You must configure Sendmail according to your local needs. If you intend to retrieve mail via IMAP on the mail server, then you will configure differently than, say, if you intend to forward mail to a Windows Lotus Notes server. It's up to your needs and I can't cover all iterations here. I do recommend configuring Sendmail to use rbls (Realtime Blackhole Lists). Commercially, I recommend MAPS.

After you are done building and installing Sendmail according to its instructions, get those CPAN modules. Use the perl script I provided to get most of the modules. For the last two, you can fetch and install by hand:

# cd ~
# ./
# perl -MCPAN -e shell
cpan> force install Unix::Syslog
cpan> force install Net::DNS::Reolver::Recurse

If you never ran the CPAN module before, it will ask you a bunch of questions. Just take the defaults, EXCEPT when it asks you to choose between "follow, ask, or ignore". Choose "follow". It will make your life a lot easier. "follow" just means it will automatically retrieve any dependent modules and install them.

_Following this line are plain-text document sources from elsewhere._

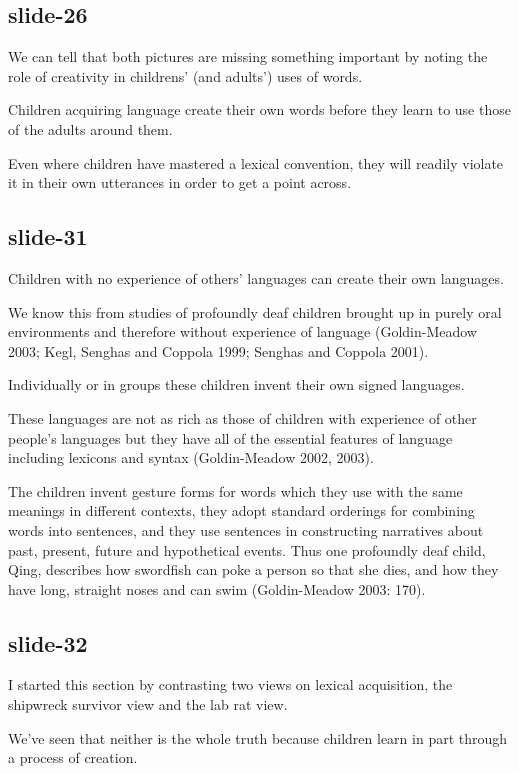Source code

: \documentclass[12pt,\papersize]{extarticle}
\begin{document}
\subsection{slide-26}
We can tell that both pictures are missing something important by noting the role of creativity
in childrens' (and adults') uses of words.
 
Children acquiring language create their own words before they learn to use those of the adults around them.
 
Even where children have mastered a lexical convention, they will readily violate it in their own utterances in order to get a point across.
 
\subsection{slide-31}
Children with no experience of others' languages can create their own languages.
 
We know this from studies of profoundly deaf children brought up in purely oral environments and therefore without experience of language (Goldin-Meadow 2003; Kegl, Senghas and Coppola 1999; Senghas and Coppola 2001).
 
Individually or in groups these children invent their own signed languages.
 
These languages are not as rich as those of children with experience of other people's languages but they have all of the essential features of language including lexicons and syntax (Goldin-Meadow 2002, 2003).
 
The children invent gesture forms for words which they use with the same meanings in different contexts, they adopt standard orderings for combining words into sentences, and they use sentences in constructing narratives about past, present, future and hypothetical events.  Thus one profoundly deaf child, Qing, describes how swordfish can poke a person so that she dies, and how they have long, straight noses and can swim (Goldin-Meadow 2003: 170).
 
\subsection{slide-32}
I started this section by contrasting two views on lexical acquisition, the shipwreck survivor view and the lab rat view.
 
We've seen that neither is the whole truth because children learn in part through a process of creation.
 
\end{document}
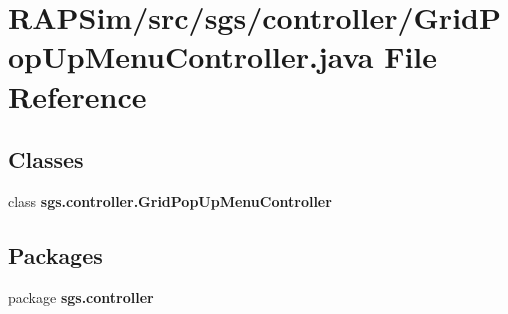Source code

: \section{R\-A\-P\-Sim/src/sgs/controller/\-Grid\-Pop\-Up\-Menu\-Controller.java File Reference}
\label{_grid_pop_up_menu_controller_8java}
\subsection*{Classes}
\begin{DoxyCompactItemize}
\item 
class {\bf sgs.\-controller.\-Grid\-Pop\-Up\-Menu\-Controller}
\end{DoxyCompactItemize}
\subsection*{Packages}
\begin{DoxyCompactItemize}
\item 
package {\bf sgs.\-controller}
\end{DoxyCompactItemize}
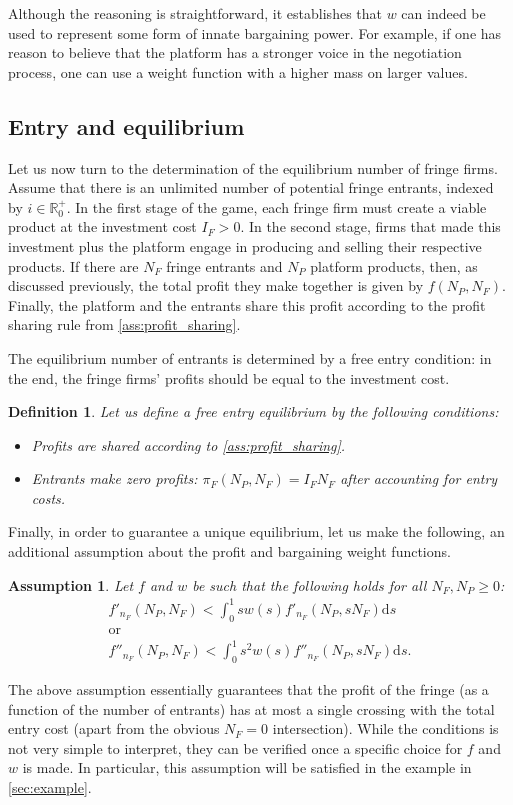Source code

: \documentclass[a4paper]{article}
\newtheorem{definition}{Definition}
\newtheorem{assumption}{Assumption}
\newcommand{\ds}{\mathrm{d}s}
\begin{document}
Although the reasoning is straightforward, it establishes that $w$ can indeed be used to represent some form of innate bargaining power.
For example, if one has reason to believe that the platform has a stronger voice in the negotiation process, one can use a weight function with a higher mass on larger values.


\subsection{Entry and equilibrium}

Let us now turn to the determination of the equilibrium number of fringe firms.
Assume that there is an unlimited number of potential fringe entrants, indexed by $i \in \mathbb{R}^+_0$.
In the first stage of the game, each fringe firm must create a viable product at the investment cost $I_F > 0$.
In the second stage, firms that made this investment plus the platform engage in producing and selling their respective products.
If there are $N_F$ fringe entrants and $N_P$ platform products, then, as discussed previously, the total profit they make together is given by $f(N_P, N_F)$.
Finally, the platform and the entrants share this profit according to the profit sharing rule from \cref{ass:profit_sharing}.

The equilibrium number of entrants is determined by a free entry condition: in the end, the fringe firms' profits should be equal to the investment cost.
\begin{definition}
    \label{ass:free_entry}
    Let us define a free entry equilibrium by the following conditions:
    \begin{itemize}
        \item Profits are shared according to \cref{ass:profit_sharing}.
        \item Entrants make zero profits: $\pi_F(N_P, N_F) = I_F N_F$ after accounting for entry costs.
    \end{itemize}
\end{definition}

Finally, in order to guarantee a unique equilibrium, let us make the following, an additional assumption about the profit and bargaining weight functions.
\begin{assumption}
    \label{ass:single_crossing}
    Let $f$ and $w$ be such that the following holds for all $N_F, N_P \geq 0$:
    \begin{gather*}
        f'_{n_F} (N_P, N_F) < \int_0^1 s w(s) f'_{n_F} (N_P, s N_F) \ds \\
        \text{or} \\
        f''_{n_F} (N_P, N_F) < \int_0^1 s^2 w(s) f''_{n_F} (N_P, s N_F) \ds.
    \end{gather*}
\end{assumption}
The above assumption essentially guarantees that the profit of the fringe (as a function of the number of entrants) has at most a single crossing with the total entry cost (apart from the obvious $N_F=0$ intersection).
While the conditions is not very simple to interpret, they can be verified once a specific choice for $f$ and $w$ is made.
In particular, this assumption will be satisfied in the example in \cref{sec:example}.
\end{document}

Then, if you want, build and install zoo, lha, and arc. Basically, these are used to open message content created with those tools. You don't find many messages done with those anymore so don't sweat it if you can't find them. Next up, you need to make a group called "amavis". I picked the number 60003 out of the thin air; you can choose your own. Then make a user "amavis" with his home dir in /var. Leave its password locked:

# groupadd -g 60003 amavis
# useradd -g amavis -d /var/amavis -m -c Amavis -s /bin/sh amavis

Configure, gmake and install dcc:

# cd ~/dcc-dccd-1.1.36
# ./configure
# gmake
# gmake install

Test that cdcc works with:

# /usr/local/bin/cdcc 'info'

It should come back with things like:
# 08/17/03 11:47:52 EDT /var/dcc/map
# Will re-resolve names after 12:15:17
# 212.59 ms chosen delay 12 total addresses 11 working
IPv6 off,- RTT+0 ms anon
# *,- Servercave server-ID 1183
# 100% of 32 requests ok 215.18+0 ms RTT 203 ms queue wait
#,- neonova server-ID 1127
# 84% of 32 requests ok 650.18+0 ms RTT 493 ms queue wait
#,- WEiAPG server-ID 1072
# 56% of 9 requests ok 2838.82+0 ms RTT 2032 ms queue wait
#,- SPAMCHECK.NET server-ID 168
# 75% of 32 requests ok 1533.95+0 ms RTT 193 ms queue wait
#,- NIET server-ID 1080
# 88% of 32 requests ok 650.59+0 ms RTT 103 ms queue wait
#,- Misty server-ID 1170
# 81% of 32 requests ok 653.77+0 ms RTT 238 ms queue wait
#,- MessageCare server-ID 110
# 88% of 32 requests ok 809.00+0 ms RTT 170 ms queue wait
#,- servers server-ID 1049
# 84% of 32 requests ok 949.58+0 ms RTT 155 ms queue wait
#,- SdV server-ID 1179
# 91% of 32 requests ok 701.27+0 ms RTT 110 ms queue wait
#,- server-ID 1181
# 84% of 32 requests ok 739.80+0 ms RTT 106 ms queue wait
#,- SINECTIS server-ID 1114
# 81% of 32 requests ok 945.85+0 ms RTT 104 ms queue wait

localhost,- RTT-1000 ms 32768
#,- localhost
# not answering

Now make, install, patch, and register razor.

# cd ~/razor-agents-2.22
# perl Makefile.PL
# gmake
# gmake install
# cd /usr/local/lib/perl5/site_perl/5.8.0/sun4-solaris/Razor2/Client
# gpatch < ~/Razor2.patch
# gpatch < ~/Razor2.patch2
# razor-client
# razor-admin -create

You may need to rehash your PATH, if you are running tcsh, several times, since the last several commands places files in "/usr/local/bin".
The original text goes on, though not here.